Or at least current inflation is. If instead you look at the price of assets – shares, property, bonds, whatever – there is huge inflation. Our own share market has been a bit of a latecomer to the global party, only just going through its previous peak at the end of 1999 and up only 12 percent on a year ago. German shares are up nearly 30 percent on a year ago, Japanese shares by nearly 40 percent. But the star of the show has been the US, for – though shares are up only 16 percent on a year earlier – the dollar is up more than a quarter on its weighted index, giving foreign investors a theoretical profit of around 40 percent.

If you look at property there is a similar pattern, with prime property everywhere soaring in price. We all know what has happened to high-end homes in London, but the same phenomenon is evident in most global cities: Singapore, Berlin, New York and so on.

It is the very top of the market that is experiencing the greatest gains. There is one place where you can actually see it: midtown Manhattan. In October last year, they topped out 432 Park Avenue, a pencil-thin 430m tower apartment block, the third tallest building in the US. Another three super-tall, super-thin buildings are scheduled to be finished in the next year or so. More are planned. This is a game of “mine’s taller than yours”, with the height of the mast of the tallest of all, the Nordstrom Tower, planned at 540m.

The buyers come from all over the world. Naturally, most are Americans, but many are other nationalities seeking somewhere safe to park money. The top price so far is $100 million (R1.18 billion), reportedly paid by a former prime minister of Qatar for a duplex apartment just south of Central Park. At a rather different end of the scale, there is a sweet story of a Chinese mother who paid $6.5m for a flat for her two-year-old daughter, on the grounds that she might want to go to university in New York when she grew up. But apparently the largest group of non-native purchasers in New York are Brits, including Sting, who bought into a particularly classy limestone block overlooking Central Park.

The point about all this is that the world is awash with money. We have had five years of near-zero interest rates. The Federal Reserve, followed by the Bank of England and more recently by the Bank of Japan and the European Central Bank (ECB), has backed up very low interest rates with quantitative easing (QE), pumping money into the global economy.

But weak demand for goods and services has helped hold down current inflation, an effect reinforced by the collapse in the oil price.

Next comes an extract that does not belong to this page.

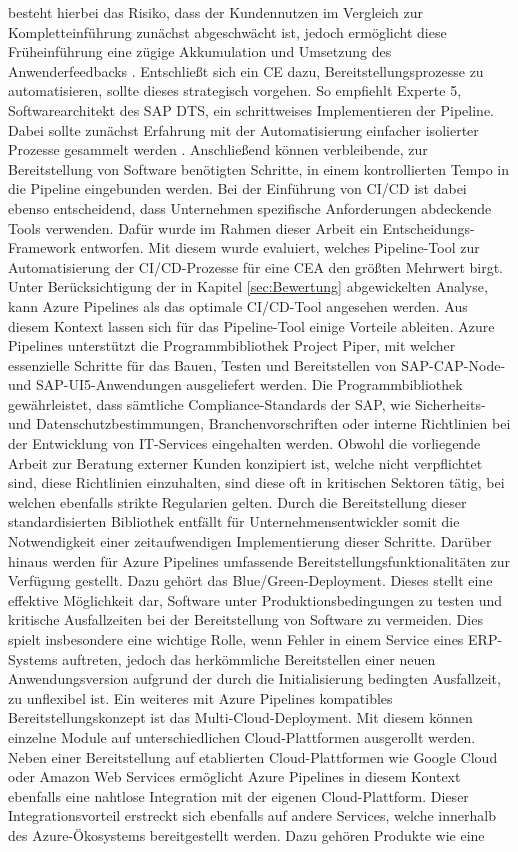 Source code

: besteht hierbei das Risiko, dass der Kundennutzen im Vergleich zur Kompletteinführung zunächst abgeschwächt ist, jedoch ermöglicht diese Früheinführung eine zügige Akkumulation und Umsetzung des Anwenderfeedbacks \cite[9]{Halstenberg.2020}. 
Entschließt sich ein CE dazu, Bereitstellungsprozesse zu automatisieren, sollte dieses strategisch vorgehen. So empfiehlt Experte 5, Softwarearchitekt des SAP DTS, ein schrittweises Implementieren der Pipeline. Dabei sollte zunächst Erfahrung mit der Automatisierung einfacher isolierter Prozesse gesammelt werden \cite[Z. 8 ff.]{SoftwareArchitektSAPDTSIntegration.}. Anschließend können verbleibende, zur Bereitstellung von Software benötigten Schritte, in einem kontrollierten Tempo in die Pipeline eingebunden werden. Bei der Einführung von CI/CD ist dabei ebenso entscheidend, dass Unternehmen spezifische Anforderungen abdeckende Tools verwenden. Dafür wurde im Rahmen dieser Arbeit ein Entscheidungs-Framework entworfen. Mit diesem wurde evaluiert, welches Pipeline-Tool zur Automatisierung der CI/CD-Prozesse für eine CEA den größten Mehrwert birgt. Unter Berücksichtigung der in Kapitel \ref{sec:Bewertung} abgewickelten Analyse, kann Azure Pipelines als das optimale CI/CD-Tool angesehen werden. Aus diesem Kontext lassen sich für das Pipeline-Tool einige Vorteile ableiten. Azure Pipelines unterstützt die Programmbibliothek Project Piper, mit welcher essenzielle Schritte für das Bauen, Testen und Bereitstellen von SAP-CAP-Node- und SAP-UI5-Anwendungen ausgeliefert werden. Die Programmbibliothek gewährleistet, dass sämtliche Compliance-Standards der SAP, wie Sicherheits- und Datenschutzbestimmungen, Branchenvorschriften oder interne Richtlinien bei der Entwicklung von IT-Services eingehalten werden. Obwohl die vorliegende Arbeit zur Beratung externer Kunden konzipiert ist, welche nicht verpflichtet sind, diese Richtlinien einzuhalten, sind diese oft in kritischen Sektoren tätig, bei welchen ebenfalls strikte Regularien gelten. Durch die Bereitstellung dieser standardisierten Bibliothek entfällt für Unternehmensentwickler somit die Notwendigkeit einer zeitaufwendigen Implementierung dieser Schritte. Darüber hinaus werden für Azure Pipelines umfassende Bereitstellungsfunktionalitäten zur Verfügung gestellt. Dazu gehört das Blue/Green-Deployment. Dieses stellt eine effektive Möglichkeit dar, Software unter Produktionsbedingungen zu testen und kritische Ausfallzeiten bei der Bereitstellung von Software zu vermeiden. Dies spielt insbesondere eine wichtige Rolle, wenn Fehler in einem Service eines ERP-Systems auftreten, jedoch das herkömmliche Bereitstellen einer neuen Anwendungsversion aufgrund der durch die Initialisierung  bedingten Ausfallzeit, zu unflexibel ist. Ein weiteres mit Azure Pipelines kompatibles Bereitstellungskonzept ist das Multi-Cloud-Deployment. Mit diesem können einzelne Module auf unterschiedlichen Cloud-Plattformen ausgerollt werden. Neben einer Bereitstellung auf etablierten Cloud-Plattformen wie Google Cloud oder Amazon Web Services ermöglicht Azure Pipelines in diesem Kontext ebenfalls eine nahtlose Integration mit der eigenen Cloud-Plattform. Dieser Integrationsvorteil erstreckt sich ebenfalls auf andere Services, welche innerhalb des Azure-Ökosystems bereitgestellt werden. Dazu gehören Produkte wie eine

The money has not inflated current prices; instead it has inflated asset prices. Initially the main effect was on bond prices, but the effect has spread much more widely. QE has probably helped nudge countries to greater growth, certainly in its early stages. But it has unquestionably been great for people who already have assets – the rich.

You might imagine the asset boom would sound warning bells, but central banks have as their mandate the requirement to control, or at least target, current prices. In the case of the Bank of England, it is to keep the consumer price index within half a percentage point, plus or minus, of 2 percent; in the case of the ECB, it is to keep inflation below but close to 2 percent. There is a subsidiary target, most explicit in the case of the US, to reduce unemployment to its long-term stable levels, and the high levels of unemployment have been cited as a justification for the ultra-easy money policy in both the US and UK.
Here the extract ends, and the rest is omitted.